Außerdem gäbe es natürlich auch Privatschulen, die Schulgebühren verlangen, die das Geld, das öffentliche Schulen pro Kind ausgeben, um das Dreifache überschreiten. „Dass das bessere Angebote mit sich bringt, steht fest“, so Helbig. Weiter kritisiert er, dass Privatschulen sich ihre Schüler selbst aussuchen. Angeblich würden sie nach ihrer Leistung ausgewählt. Dass das in Helbigs Augen nur ein Vorwand ist und tatsächlich nach der finanziellen Lage der Eltern entschieden wird, lässt er deutlich werden.

Die Motivation ist da

In Antonios Englischkurs wurden die Schüler inzwischen in Dreiergruppen aufgeteilt. Antonio und seine beiden Mitschüler Lucia und Adrian sind im Klassenzimmer geblieben, die anderen beiden Gruppen sind rausgegangen, um ihre Szenen einzuüben.

Lucia (Lady Macbeth): „Say to the King I would attend his leisure for a few words.“

Adrian (Servant): „Madame, I will.“

Antonio (Macbeth) tritt ein und beginnt seinen Part ruhig und fast akzentfrei vorzutragen.

An der Refik-Veseli-Schule kontrolliert Herr Hauenschild inzwischen die Hausaufgaben. Alle haben sie gemacht, zwei Mädchen haben sogar einen ganzen Text geschrieben, um die Frage zu beantworten, welche Merkmale einer Demokratie in Myanmar verletzt werden.Hauenschild trägt die Ergebnisse am Smartboard, einer interaktiven Tafel, zusammen: „Volkssouveränität“, „Rechtsgleichheit“, „Grundrechte“, „Gewalteinteilung“. Hauenschild hakt bei dem letzten Punkt nochmal nach: „Gewaltenteilung heißt das, nicht Gewalteinteilung“.

Beim Verständnis des Begriffs hapert es auch noch ein bisschen. „Gewaltenteilung hat nichts mit physischer Gewalt zu tun“, erklärt Hauenschild. „In Myanmar sind 25 Prozent der Parlamentssitze vom Militär belegt, egal wie die Leute wählen. Welche beiden Gewalten kommen sich da in die Quere?“ „Die Legislative und die Exekutive“, weiß Rojin.
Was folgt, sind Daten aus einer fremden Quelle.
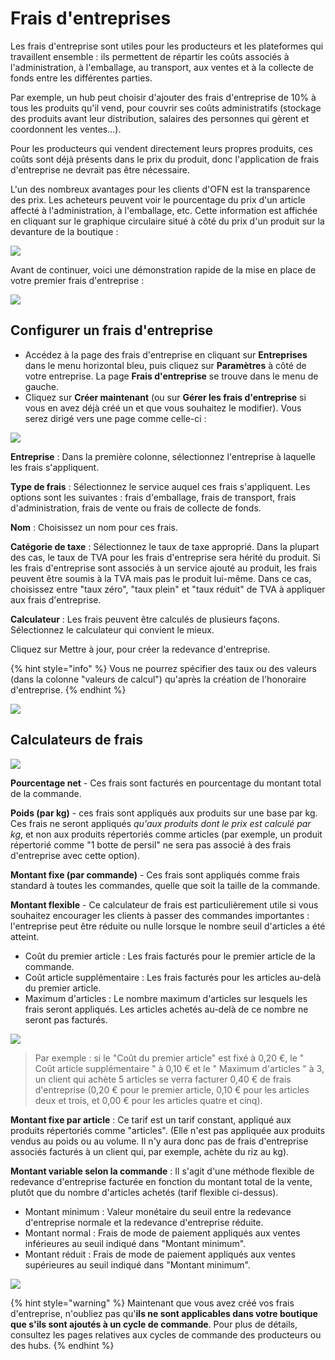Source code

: # Frais d'entreprises

Les frais d'entreprise sont utiles pour les producteurs et les plateformes qui travaillent ensemble : ils permettent de répartir les coûts associés à l'administration, à l'emballage, au transport, aux ventes et à la collecte de fonds entre les différentes parties. 

Par exemple, un hub peut choisir d'ajouter des frais d'entreprise de 10% à tous les produits qu'il vend, pour couvrir ses coûts administratifs \(stockage des produits avant leur distribution, salaires des personnes qui gèrent et coordonnent les ventes...\). 

Pour les producteurs qui vendent directement leurs propres produits, ces coûts sont déjà présents dans le prix du produit, donc l'application de frais d'entreprise ne devrait pas être nécessaire. 

L'un des nombreux avantages pour les clients d'OFN est la transparence des prix. Les acheteurs peuvent voir le pourcentage du prix d'un article affecté à l'administration, à l'emballage, etc. Cette information est affichée en cliquant sur le graphique circulaire situé à côté du prix d'un produit sur la devanture de la boutique :

![](../../.gitbook/assets/feebreakdown.jpg)

Avant de continuer, voici une démonstration rapide de la mise en place de votre premier frais d'entreprise :

![](../../.gitbook/assets/enterprisefeefirst.gif)

## Configurer un frais d'entreprise

* Accédez à la page des frais d'entreprise en cliquant sur **Entreprises** dans le menu horizontal bleu, puis cliquez sur **Paramètres** à côté de votre entreprise. La page **Frais d'entreprise** se trouve dans le menu de gauche. 
* Cliquez sur **Créer maintenant** \(ou sur **Gérer les frais d'entreprise** si vous en avez déjà créé un et que vous souhaitez le modifier\). Vous serez dirigé vers une page comme celle-ci :

![](../../.gitbook/assets/enterprisefeecreate.jpg)

**Entreprise** : Dans la première colonne, sélectionnez l'entreprise à laquelle les frais s'appliquent. 

**Type de frais** : Sélectionnez le service auquel ces frais s'appliquent. Les options sont les suivantes : frais d'emballage, frais de transport, frais d'administration, frais de vente ou frais de collecte de fonds. 

**Nom** : Choisissez un nom pour ces frais. 

**Catégorie de taxe** : Sélectionnez le taux de taxe approprié. Dans la plupart des cas, le taux de TVA pour les frais d'entreprise sera hérité du produit. Si les frais d'entreprise sont associés à un service ajouté au produit, les frais peuvent être soumis à la TVA mais pas le produit lui-même. Dans ce cas, choisissez entre "taux zéro", "taux plein" et "taux réduit" de TVA à appliquer aux frais d'entreprise. 

**Calculateur** : Les frais peuvent être calculés de plusieurs façons. Sélectionnez le calculateur qui convient le mieux. 

Cliquez sur Mettre à jour, pour créer la redevance d'entreprise.

{% hint style="info" %}
Vous ne pourrez spécifier des taux ou des valeurs \(dans la colonne "valeurs de calcul"\) qu'après la création de l'honoraire d'entreprise.
{% endhint %}

![](../../.gitbook/assets/enterprisefee2.jpg)

## Calculateurs de frais

![](../../.gitbook/assets/enterprisefee3.jpg)

**Pourcentage net** - Ces frais sont facturés en pourcentage du montant total de la commande. 

**Poids \(par kg\)** - ces frais sont appliqués aux produits sur une base par kg. Ces frais ne seront appliqués _qu'aux produits dont le prix est calculé par kg_, et non aux produits répertoriés comme articles \(par exemple, un produit répertorié comme "1 botte de persil" ne sera pas associé à des frais d'entreprise avec cette option\). 

**Montant fixe \(par commande\)** - Ces frais sont appliqués comme frais standard à toutes les commandes, quelle que soit la taille de la commande. 

**Montant flexible** - Ce calculateur de frais est particulièrement utile si vous souhaitez encourager les clients à passer des commandes importantes : l'entreprise peut être réduite ou nulle lorsque le nombre seuil d'articles a été atteint.

* Coût du premier article : Les frais facturés pour le premier article de la commande. 
* Coût article supplémentaire : Les frais facturés pour les articles au-delà du premier article. 
* Maximum d'articles : Le nombre maximum d'articles sur lesquels les frais seront appliqués. Les articles achetés au-delà de ce nombre ne seront pas facturés.

![](../../.gitbook/assets/enterprisefeeflex.jpg)

> Par exemple : si le "Coût du premier article" est fixé à 0,20 €, le " Coût article supplémentaire " à 0,10 € et le " Maximum d'articles " à 3, un client qui achète 5 articles se verra facturer 0,40 € de frais d'entreprise \(0,20 € pour le premier article, 0,10 € pour les articles deux et trois, et 0,00 € pour les articles quatre et cinq\).

**Montant fixe par article** : Ce tarif est un tarif constant, appliqué aux produits répertoriés comme "articles". \(Elle n'est pas appliquée aux produits vendus au poids ou au volume. Il n'y aura donc pas de frais d'entreprise associés facturés à un client qui, par exemple, achète du riz au kg\). 

**Montant variable selon la commande** : Il s'agit d'une méthode flexible de redevance d'entreprise facturée en fonction du montant total de la vente, plutôt que du nombre d'articles achetés \(tarif flexible ci-dessus\).

* Montant minimum : Valeur monétaire du seuil entre la redevance d'entreprise normale et la redevance d'entreprise réduite. 
* Montant normal : Frais de mode de paiement appliqués aux ventes inférieures au seuil indiqué dans "Montant minimum". 
* Montant réduit : Frais de mode de paiement appliqués aux ventes supérieures au seuil indiqué dans "Montant minimum".

![](../../.gitbook/assets/enterprisefeepc.jpg)

{% hint style="warning" %}
Maintenant que vous avez créé vos frais d'entreprise, n'oubliez pas qu'**ils ne sont applicables dans votre boutique que s'ils sont ajoutés à un cycle de commande**. Pour plus de détails, consultez les pages relatives aux cycles de commande des producteurs ou des hubs.
{% endhint %}

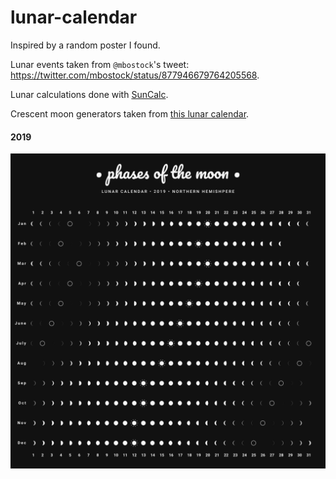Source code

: # lunar-calendar


Inspired by a random poster I found.

Lunar events taken from `@mbostock`'s tweet: https://twitter.com/mbostock/status/877946679764205568.

Lunar calculations done with [SunCalc](https://github.com/mourner/suncalc).

Crescent moon generators taken from [this lunar calendar](https://github.com/codebox/lunar-calendar).

#### 2019

![2019 Lunar Calendar](docs/lunar-calendar-2019.png)

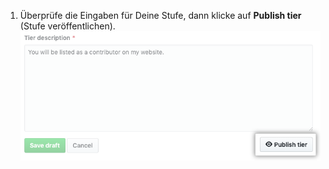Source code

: 1. Überprüfe die Eingaben für Deine Stufe, dann klicke auf **Publish tier** (Stufe veröffentlichen). ![Schaltfläche „Publish tier" (Stufe veröffentlichen)](/assets/images/help/sponsors/publish-tier-button.png)
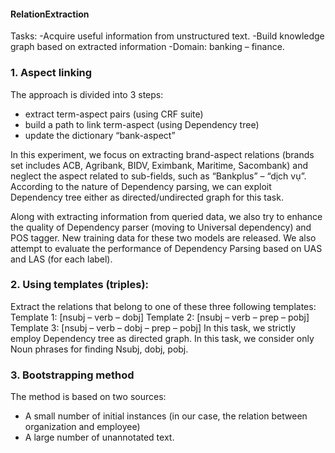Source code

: #### RelationExtraction
Tasks: 
-Acquire useful information from unstructured text. 
-Build knowledge graph based on extracted information 
-Domain: banking – finance.

### 1. Aspect linking

The approach is divided into 3 steps:
+ extract term-aspect pairs (using CRF suite)
+ build a path to link term-aspect (using Dependency tree)
+ update the dictionary “bank-aspect”

In this experiment, we focus on extracting brand-aspect relations (brands set includes ACB, Agribank, BIDV, Eximbank, Maritime, Sacombank) and neglect the aspect related to sub-fields, such as “Bankplus” – “dịch vụ”. According to the nature of Dependency parsing, we can exploit Dependency tree either as directed/undirected graph for this task. 

Along with extracting information from queried data, we also try to enhance the quality of Dependency parser (moving to Universal dependency) and POS tagger. New training data for these two models are released.
We also attempt to evaluate the performance of Dependency Parsing based on UAS and LAS (for each label).

### 2. Using templates (triples):
Extract the relations that belong to one of these three following templates:
Template 1: [nsubj – verb – dobj]
Template 2: [nsubj – verb – prep – pobj]
Template 3: [nsubj – verb – dobj – prep – pobj]
In this task, we strictly employ Dependency tree as directed graph.
In this task, we consider only Noun phrases for finding Nsubj, dobj, pobj.

### 3. Bootstrapping method

The method is based on two sources:
+ A small number of initial instances (in our case, the relation between organization and employee)
+ A large number of unannotated text.


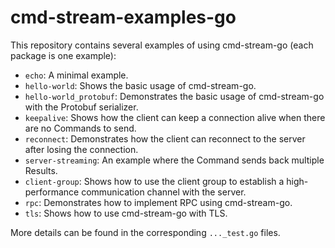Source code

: # cmd-stream-examples-go
This repository contains several examples of using cmd-stream-go (each package 
is one example):
- `echo`: A minimal example.
- `hello-world`: Shows the basic usage of cmd-stream-go.
- `hello-world_protobuf`: Demonstrates the basic usage of cmd-stream-go with the 
  Protobuf serializer.
- `keepalive`: Shows how the client can keep a connection alive when there are no 
  Commands to send.
- `reconnect`: Demonstrates how the client can reconnect to the server after
  losing the connection.
- `server-streaming`: An example where the Command sends back multiple Results.
- `client-group`: Shows how to use the client group to establish a high-performance 
  communication channel with the server.
- `rpc`: Demonstrates how to implement RPC using cmd-stream-go.
- `tls`: Shows how to use cmd-stream-go with TLS.

More details can be found in the corresponding `..._test.go` files.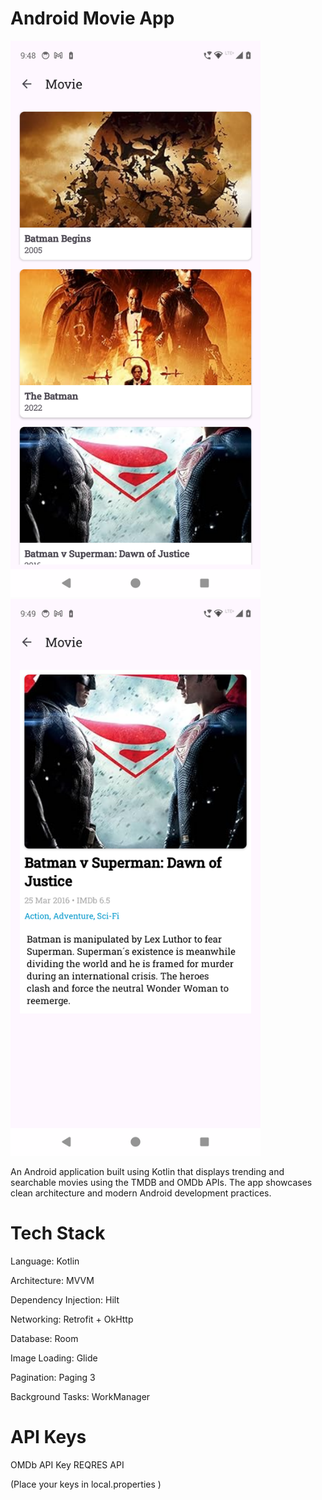# Android Movie App

<img src="images/screenshot1.png" alt="App Screenshot" width="400"/>  <img src="images/screenshot2.png" alt="App Screenshot" width="400"/>

An Android application built using Kotlin that displays trending and searchable movies using the TMDB and OMDb APIs. The app showcases clean architecture and modern Android development practices.

# Tech Stack

Language: Kotlin

Architecture: MVVM

Dependency Injection: Hilt

Networking: Retrofit + OkHttp

Database: Room

Image Loading: Glide

Pagination: Paging 3

Background Tasks: WorkManager

# API Keys
OMDb API Key
REQRES API

(Place your keys in local.properties )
Die Motivation ist da, das Wissen fehlt oft noch. Hauenschild ist sich dessen bewusst: „Das Gute ist, dass wir als Sekundarschule ein Jahr mehr Zeit haben, um die Kinder zum Abitur zu bringen. So können wir auch Grundlagen wiederholen, was offensichtlich nötig ist.“

Helbig fragt sich, ob man nicht zu viel von den Schulen verlangt: „Eine Studie aus den USA hat gezeigt, dass ein Kind bis zu seinem 18. Lebensjahr nur 13 Prozent seiner Wachzeit in der Schule verbringt.“ Auch wenn die Schule natürlich ein Stück weit „Reparaturbetrieb sozialer Ungleichheit“ sei, könne man nicht verlangen, dass dort Wunder geschehen.
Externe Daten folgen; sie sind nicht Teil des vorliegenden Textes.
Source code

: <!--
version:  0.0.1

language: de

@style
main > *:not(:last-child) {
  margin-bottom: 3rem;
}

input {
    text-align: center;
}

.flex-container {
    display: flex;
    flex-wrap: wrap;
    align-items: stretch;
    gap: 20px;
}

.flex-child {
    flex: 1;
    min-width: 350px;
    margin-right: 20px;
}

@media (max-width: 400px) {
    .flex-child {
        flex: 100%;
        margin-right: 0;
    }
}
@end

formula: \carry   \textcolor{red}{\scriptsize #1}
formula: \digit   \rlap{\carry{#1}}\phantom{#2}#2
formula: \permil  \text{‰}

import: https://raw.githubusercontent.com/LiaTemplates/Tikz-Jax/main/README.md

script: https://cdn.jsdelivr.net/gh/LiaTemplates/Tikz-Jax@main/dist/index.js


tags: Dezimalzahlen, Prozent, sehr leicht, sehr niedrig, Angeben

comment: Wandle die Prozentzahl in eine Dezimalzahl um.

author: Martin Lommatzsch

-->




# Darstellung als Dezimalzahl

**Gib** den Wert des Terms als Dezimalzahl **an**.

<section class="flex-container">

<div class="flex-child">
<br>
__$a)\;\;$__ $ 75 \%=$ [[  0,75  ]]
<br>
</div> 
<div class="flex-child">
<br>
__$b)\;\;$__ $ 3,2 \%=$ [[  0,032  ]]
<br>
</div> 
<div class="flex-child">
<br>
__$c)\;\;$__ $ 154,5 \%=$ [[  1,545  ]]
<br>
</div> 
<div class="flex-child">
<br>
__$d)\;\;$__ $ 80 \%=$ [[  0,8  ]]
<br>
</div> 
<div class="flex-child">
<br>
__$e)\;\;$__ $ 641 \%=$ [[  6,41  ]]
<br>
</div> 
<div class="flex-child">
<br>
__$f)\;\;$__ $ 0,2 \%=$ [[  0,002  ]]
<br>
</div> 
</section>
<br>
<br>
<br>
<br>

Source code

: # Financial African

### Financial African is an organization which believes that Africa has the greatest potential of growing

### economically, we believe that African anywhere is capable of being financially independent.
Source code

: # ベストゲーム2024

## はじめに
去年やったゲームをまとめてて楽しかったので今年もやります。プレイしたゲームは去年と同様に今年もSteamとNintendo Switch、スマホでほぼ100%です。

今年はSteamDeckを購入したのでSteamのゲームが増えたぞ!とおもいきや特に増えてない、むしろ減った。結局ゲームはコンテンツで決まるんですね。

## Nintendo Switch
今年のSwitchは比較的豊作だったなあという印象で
Bevor die Schule überhaupt losgeht, gebe es bereits starke Unterschiede zwischen den Kindern. „Der Eine kann schon das Alphabet schreiben und Plus rechnen, der Andere kann kaum Deutsch. Der Erste kommt dann in die Privatschule und der Zweite in die ‚Brennpunktschule‘. Von hier an wird die Schere nur noch größer.“

IMG_6364a.jpg

Rojin ist in Deutschland geboren, redet mit ihren Eltern Kurdisch, denn sie verstehen kein Deutsch, mit ihrem Bruder und in der Schule spricht sie Deutsch, im Urlaub Türkisch. Jetzt lernt sie auch noch Spanisch und Englisch in der Schule. „Das vermischt sich dann alles. Als ich dieses Jahr aus dem Urlaub in der Türkei zurückkam, war mein Deutsch echt katastrophal“, sagt Rojin.Ihr Klassenkamerad Emre ist auch in Deutschland geboren, seine Mutter ist Deutsche, sein Vater kommt aus der Türkei. „Zu Hause sprechen wir aber nur Deutsch“, sagt er ein bisschen stolz. Doch viele in seiner Klasse würden oft noch falsche Artikel benutzen. Er könne das gar nicht nachmachen, wie die sprechen. Er sagt das nicht abfällig, aber man merkt, dass er stolz darauf ist, diese Fehler nicht zu machen. Und auch Rojin gibt ein bisschen beschämt zu, dass Schüler wie Emre viel besser sprechen, als diejenigen, die wie sie kein Deutsch zu Hause sprechen.

Bildung ist erblich

Mit Akademikereltern hat man eine Wahrscheinlichkeit von 84 Prozent auch auf das Gymnasium zu gehen. Stammt man aus einer Arbeiterfamilie, liegen die Chancen, das Gymnasium zu besuchen nur noch bei 31 Prozent. Die Wahrscheinlichkeit ein Studium erfolgreich zu absolvieren, liegt bei so einem Elternhaus sogar nur noch bei zehn Prozent, so die tagesschau. In der PISA Studie schneidet Deutschland im internationalen Vergleich bezüglich der Chancengleichheit schlechter ab als der Durchschnitt. Sowohl der Migrations- als auch der soziale Hintergrund haben einen stärkeren Einfluss auf den Bildungserfolg als anderswo.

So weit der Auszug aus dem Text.